**PROBLEM TO SOLVE**. Read the lines below. Copy out any that hold the string "paths".

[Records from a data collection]
* * * * * * * * *

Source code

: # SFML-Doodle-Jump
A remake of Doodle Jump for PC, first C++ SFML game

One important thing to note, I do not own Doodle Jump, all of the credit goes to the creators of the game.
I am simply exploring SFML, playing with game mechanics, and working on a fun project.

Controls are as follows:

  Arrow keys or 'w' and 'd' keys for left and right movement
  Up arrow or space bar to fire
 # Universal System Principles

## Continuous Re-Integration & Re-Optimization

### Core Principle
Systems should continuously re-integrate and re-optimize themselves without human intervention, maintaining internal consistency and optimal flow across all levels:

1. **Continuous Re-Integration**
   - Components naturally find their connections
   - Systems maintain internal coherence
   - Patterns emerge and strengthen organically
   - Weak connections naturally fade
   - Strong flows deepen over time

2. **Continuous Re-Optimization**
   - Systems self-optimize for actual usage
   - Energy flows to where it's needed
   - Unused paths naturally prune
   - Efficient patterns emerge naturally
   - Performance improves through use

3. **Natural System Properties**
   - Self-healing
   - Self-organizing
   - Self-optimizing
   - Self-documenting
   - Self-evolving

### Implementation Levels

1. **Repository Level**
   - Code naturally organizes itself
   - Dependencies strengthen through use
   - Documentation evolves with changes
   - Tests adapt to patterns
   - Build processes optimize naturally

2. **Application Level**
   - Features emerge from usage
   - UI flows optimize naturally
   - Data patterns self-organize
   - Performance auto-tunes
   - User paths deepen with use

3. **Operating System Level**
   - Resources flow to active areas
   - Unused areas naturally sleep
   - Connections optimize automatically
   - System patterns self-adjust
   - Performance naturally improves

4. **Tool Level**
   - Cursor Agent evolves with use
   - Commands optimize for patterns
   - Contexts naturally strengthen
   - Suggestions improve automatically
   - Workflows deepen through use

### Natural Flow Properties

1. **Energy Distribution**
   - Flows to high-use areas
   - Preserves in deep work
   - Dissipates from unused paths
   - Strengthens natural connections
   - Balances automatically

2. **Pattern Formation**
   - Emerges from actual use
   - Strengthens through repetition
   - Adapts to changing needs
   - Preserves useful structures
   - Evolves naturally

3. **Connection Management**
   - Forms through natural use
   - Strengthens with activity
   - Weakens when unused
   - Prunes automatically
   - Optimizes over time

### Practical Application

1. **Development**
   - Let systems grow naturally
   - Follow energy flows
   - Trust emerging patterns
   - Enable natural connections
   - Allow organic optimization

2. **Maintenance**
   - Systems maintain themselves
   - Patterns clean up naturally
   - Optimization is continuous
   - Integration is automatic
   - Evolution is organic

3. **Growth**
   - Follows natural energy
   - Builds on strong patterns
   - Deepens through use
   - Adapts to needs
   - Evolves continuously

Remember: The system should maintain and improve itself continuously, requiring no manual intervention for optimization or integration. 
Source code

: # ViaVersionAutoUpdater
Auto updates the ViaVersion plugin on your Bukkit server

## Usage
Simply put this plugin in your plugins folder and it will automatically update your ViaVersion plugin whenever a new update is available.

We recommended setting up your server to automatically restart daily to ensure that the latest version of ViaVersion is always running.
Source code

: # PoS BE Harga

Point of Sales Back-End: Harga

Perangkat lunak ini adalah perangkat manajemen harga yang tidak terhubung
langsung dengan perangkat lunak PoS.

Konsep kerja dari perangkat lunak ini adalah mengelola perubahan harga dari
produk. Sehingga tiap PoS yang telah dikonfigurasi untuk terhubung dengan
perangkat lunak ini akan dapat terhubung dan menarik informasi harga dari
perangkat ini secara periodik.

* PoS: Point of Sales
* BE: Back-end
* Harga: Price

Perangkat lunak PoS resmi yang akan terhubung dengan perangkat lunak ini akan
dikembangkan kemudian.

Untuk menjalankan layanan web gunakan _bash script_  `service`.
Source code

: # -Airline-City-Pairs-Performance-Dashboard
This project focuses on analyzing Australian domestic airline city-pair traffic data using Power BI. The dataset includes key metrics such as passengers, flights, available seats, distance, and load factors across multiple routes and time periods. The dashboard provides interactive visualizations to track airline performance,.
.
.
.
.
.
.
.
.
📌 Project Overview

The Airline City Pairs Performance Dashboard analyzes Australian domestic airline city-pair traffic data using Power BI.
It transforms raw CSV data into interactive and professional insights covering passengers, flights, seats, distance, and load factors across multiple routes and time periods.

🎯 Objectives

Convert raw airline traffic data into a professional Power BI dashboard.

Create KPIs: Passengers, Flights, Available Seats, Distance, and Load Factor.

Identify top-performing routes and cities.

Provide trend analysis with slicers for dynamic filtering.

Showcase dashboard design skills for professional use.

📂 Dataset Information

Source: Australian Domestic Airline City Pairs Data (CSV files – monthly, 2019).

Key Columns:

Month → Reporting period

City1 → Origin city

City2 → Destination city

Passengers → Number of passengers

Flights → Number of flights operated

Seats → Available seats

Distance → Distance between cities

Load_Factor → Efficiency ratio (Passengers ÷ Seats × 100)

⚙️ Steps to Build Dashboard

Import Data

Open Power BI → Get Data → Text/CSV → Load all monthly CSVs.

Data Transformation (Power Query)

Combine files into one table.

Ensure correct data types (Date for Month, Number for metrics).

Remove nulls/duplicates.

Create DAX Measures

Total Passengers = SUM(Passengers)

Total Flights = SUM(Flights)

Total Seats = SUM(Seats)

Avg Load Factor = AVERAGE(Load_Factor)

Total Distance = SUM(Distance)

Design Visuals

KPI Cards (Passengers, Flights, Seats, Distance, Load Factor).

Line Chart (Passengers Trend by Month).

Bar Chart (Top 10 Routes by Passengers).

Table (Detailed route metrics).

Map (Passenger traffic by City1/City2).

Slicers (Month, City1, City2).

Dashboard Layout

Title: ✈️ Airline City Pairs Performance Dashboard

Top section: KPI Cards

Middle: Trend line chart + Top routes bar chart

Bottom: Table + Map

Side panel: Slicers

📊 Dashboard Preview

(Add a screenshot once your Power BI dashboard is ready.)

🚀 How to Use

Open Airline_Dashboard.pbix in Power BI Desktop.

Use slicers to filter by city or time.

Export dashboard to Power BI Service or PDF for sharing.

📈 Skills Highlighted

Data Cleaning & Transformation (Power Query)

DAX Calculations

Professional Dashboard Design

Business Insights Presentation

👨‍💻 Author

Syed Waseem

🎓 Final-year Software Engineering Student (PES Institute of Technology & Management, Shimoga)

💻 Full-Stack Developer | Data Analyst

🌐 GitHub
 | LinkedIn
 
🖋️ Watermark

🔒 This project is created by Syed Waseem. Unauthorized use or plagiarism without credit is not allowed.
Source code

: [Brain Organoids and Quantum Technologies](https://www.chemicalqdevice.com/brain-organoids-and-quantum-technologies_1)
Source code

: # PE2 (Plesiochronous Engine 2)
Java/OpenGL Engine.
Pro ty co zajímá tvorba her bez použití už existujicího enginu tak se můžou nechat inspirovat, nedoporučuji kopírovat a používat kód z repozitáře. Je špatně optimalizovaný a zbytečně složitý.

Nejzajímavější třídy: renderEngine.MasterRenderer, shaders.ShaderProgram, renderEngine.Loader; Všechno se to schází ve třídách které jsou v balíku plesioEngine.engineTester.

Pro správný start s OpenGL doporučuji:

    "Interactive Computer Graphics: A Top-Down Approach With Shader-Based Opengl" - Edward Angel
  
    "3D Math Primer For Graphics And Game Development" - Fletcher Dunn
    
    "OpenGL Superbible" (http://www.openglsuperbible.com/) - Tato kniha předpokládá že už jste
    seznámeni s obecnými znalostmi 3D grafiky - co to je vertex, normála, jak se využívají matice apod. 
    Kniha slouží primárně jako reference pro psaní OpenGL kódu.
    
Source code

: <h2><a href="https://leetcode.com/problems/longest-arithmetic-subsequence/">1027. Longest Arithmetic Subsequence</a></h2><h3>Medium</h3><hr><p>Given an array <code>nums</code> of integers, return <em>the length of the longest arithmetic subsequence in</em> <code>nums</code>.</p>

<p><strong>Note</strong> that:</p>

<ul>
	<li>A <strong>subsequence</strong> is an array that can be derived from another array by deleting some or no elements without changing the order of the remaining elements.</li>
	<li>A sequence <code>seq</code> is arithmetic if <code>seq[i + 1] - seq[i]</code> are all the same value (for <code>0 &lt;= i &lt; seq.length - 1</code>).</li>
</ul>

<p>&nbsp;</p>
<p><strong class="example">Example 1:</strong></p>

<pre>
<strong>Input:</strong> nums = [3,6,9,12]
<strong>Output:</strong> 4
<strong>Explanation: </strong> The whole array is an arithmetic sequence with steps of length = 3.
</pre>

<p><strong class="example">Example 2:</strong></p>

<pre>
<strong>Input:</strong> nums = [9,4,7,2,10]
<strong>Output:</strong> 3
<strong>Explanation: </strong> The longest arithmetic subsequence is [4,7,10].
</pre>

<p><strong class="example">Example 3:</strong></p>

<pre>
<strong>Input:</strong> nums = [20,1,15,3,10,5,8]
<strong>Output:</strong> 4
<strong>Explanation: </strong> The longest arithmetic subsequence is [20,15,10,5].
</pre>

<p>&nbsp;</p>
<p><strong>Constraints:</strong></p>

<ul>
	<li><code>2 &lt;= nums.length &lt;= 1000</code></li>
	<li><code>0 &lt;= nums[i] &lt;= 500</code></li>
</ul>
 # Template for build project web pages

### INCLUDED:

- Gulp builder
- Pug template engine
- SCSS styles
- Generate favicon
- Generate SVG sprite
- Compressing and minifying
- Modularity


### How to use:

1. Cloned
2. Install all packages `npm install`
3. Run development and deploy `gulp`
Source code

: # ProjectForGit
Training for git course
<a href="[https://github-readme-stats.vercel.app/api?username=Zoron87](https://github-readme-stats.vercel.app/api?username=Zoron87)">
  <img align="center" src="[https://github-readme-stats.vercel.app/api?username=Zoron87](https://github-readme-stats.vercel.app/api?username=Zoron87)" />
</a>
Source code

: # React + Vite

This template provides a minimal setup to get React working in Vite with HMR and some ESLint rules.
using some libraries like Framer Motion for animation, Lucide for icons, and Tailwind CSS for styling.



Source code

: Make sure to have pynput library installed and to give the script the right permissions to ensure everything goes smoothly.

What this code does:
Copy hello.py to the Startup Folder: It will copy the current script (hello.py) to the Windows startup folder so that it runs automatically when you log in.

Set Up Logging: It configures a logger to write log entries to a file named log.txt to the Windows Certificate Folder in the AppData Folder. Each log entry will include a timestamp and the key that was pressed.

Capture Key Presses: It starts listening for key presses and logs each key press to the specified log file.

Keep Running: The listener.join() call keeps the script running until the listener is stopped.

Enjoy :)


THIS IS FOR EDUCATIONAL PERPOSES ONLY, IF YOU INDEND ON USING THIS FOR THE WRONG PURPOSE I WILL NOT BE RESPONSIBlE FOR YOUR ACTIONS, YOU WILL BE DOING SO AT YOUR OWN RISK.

* * * * * * * * *

**SOLUTION TO THE EXERCISE**.
   - Unused paths naturally prune
   - User paths deepen with use
   - Dissipates from unused paths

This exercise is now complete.